To be successful as a criminal lawyer, you'll need to be hard-working, intuitive, willing to work long and irregular hours and capable of dealing with stressful and demanding situations. An ability to connect and communicate well with others, express yourself clearly when speaking and writing and create and analyze arguments will serve you well as a criminal lawyer.
Career and Economic Outlook
According to the U.S. Bureau of Labor Statistics (BLS), employment for all lawyers is expected to grow at a rate of 6% from 2014 to 2024, which is about as fast as the average growth for all careers. In May 2015, the BLS reported a median annual income of $115,820 for lawyers of all areas of law; compensation varies by geographic area and years of experience.
Alternative Career Options
Similar career options in this field include:
Those who desire a career in law but are intimidated by the extensive educational requirements should consider becoming a paralegal. Paralegals analyze all the facts in a case, research pertinent information, such as laws and related cases, write reports, create and organize legal documents, assemble evidence and file appropriate documents with the court. They also assist lawyers in trial preparations and support them during court appearances.
To work in this profession, earning an associate degree in paralegal studies or a bachelor's degree and a paralegal certificate is necessary. Obtaining optional professional certification is also beneficial when seeking employment. As predicted in BLS data, paralegals and legal assistants will see an 8% increase in job opportunities between 2014 and 2024. The median yearly salary for these legal workers is $48,810, as seen in BLS reports from 2015.

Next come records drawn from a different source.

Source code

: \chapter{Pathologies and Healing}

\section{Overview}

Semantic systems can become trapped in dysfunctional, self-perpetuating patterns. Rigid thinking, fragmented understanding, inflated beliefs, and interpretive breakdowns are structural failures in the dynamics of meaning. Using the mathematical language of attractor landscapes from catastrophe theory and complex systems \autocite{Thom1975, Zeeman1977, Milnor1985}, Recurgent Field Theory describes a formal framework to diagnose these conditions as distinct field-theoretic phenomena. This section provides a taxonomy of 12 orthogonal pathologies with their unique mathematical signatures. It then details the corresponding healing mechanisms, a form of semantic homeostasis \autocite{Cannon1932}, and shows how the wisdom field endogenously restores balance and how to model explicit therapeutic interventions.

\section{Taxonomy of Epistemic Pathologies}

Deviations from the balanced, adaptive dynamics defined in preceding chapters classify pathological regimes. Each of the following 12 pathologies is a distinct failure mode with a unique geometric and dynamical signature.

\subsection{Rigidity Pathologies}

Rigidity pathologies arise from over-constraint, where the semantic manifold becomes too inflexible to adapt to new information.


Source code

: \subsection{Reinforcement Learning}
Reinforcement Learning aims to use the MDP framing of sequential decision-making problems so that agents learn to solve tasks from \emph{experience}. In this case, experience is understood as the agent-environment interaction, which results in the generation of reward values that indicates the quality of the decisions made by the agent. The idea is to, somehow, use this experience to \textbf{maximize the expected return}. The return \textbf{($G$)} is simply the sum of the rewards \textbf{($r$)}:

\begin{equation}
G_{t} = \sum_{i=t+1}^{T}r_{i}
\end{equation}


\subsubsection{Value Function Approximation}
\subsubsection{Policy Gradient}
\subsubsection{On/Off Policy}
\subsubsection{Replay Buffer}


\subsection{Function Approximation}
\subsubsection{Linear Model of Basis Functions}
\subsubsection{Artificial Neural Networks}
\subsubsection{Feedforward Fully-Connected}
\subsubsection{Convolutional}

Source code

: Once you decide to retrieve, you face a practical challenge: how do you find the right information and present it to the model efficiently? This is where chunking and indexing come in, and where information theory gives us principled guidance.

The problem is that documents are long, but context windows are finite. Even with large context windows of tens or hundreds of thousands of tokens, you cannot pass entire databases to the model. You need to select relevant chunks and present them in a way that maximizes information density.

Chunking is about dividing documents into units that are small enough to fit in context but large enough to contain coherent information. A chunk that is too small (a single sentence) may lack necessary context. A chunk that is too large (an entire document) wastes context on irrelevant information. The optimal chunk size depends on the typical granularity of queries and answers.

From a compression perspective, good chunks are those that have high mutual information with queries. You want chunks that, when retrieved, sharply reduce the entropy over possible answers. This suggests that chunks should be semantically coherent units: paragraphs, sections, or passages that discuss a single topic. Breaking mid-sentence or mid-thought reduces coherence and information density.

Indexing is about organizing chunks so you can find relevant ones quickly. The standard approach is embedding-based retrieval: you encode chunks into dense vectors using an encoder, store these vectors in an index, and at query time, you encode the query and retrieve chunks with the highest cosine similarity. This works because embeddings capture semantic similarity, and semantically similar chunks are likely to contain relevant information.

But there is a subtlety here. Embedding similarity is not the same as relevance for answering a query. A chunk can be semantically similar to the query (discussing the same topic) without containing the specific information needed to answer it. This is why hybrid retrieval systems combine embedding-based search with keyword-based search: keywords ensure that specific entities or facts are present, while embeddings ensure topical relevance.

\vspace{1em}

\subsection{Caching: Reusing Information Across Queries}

For those with an interest in criminal law and bringing the bad guys to justice, a career in criminal investigation could be a good fit. Criminal investigators gather evidence at crime scenes, talk with suspects and witnesses, research records, participate in surveillance activities, arrest suspects and testify in court proceedings. To qualify for employment, a criminal investigator needs a high school diploma and is required to complete a police academy program. Some police departments may also require college courses or a degree in criminal justice or a related field. Most criminal investigators generally begin work as a police officer and are promoted into an investigator position after acquiring on-the-job experience.
In May 2015, the BLS reported that criminal investigators and detectives received an annual median income of $77,210. According to the agency, detective and criminal investigator jobs are expected to decline by 1% between 2014 and 2024.